[Work item] Scan the material below, then work out how many of its lines contain the word "data"; reply with that number only.

__________________________________________________

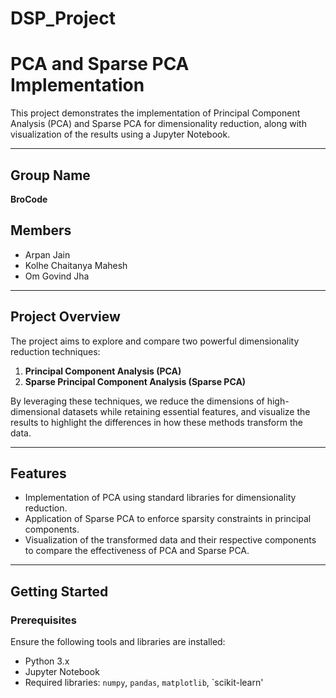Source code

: # DSP_Project

# PCA and Sparse PCA Implementation

This project demonstrates the implementation of Principal Component Analysis (PCA) and Sparse PCA for dimensionality reduction, along with visualization of the results using a Jupyter Notebook.

---

## Group Name
**BroCode**

## Members
- Arpan Jain  
- Kolhe Chaitanya Mahesh  
- Om Govind Jha  

---

## Project Overview
The project aims to explore and compare two powerful dimensionality reduction techniques:  
1. **Principal Component Analysis (PCA)**  
2. **Sparse Principal Component Analysis (Sparse PCA)**  

By leveraging these techniques, we reduce the dimensions of high-dimensional datasets while retaining essential features, and visualize the results to highlight the differences in how these methods transform the data.

---

## Features
- Implementation of PCA using standard libraries for dimensionality reduction.  
- Application of Sparse PCA to enforce sparsity constraints in principal components.  
- Visualization of the transformed data and their respective components to compare the effectiveness of PCA and Sparse PCA.

---

## Getting Started

### Prerequisites
Ensure the following tools and libraries are installed:  
- Python 3.x  
- Jupyter Notebook  
- Required libraries: `numpy`, `pandas`, `matplotlib`, `scikit-learn'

__________________________________________________

[Answer section] 2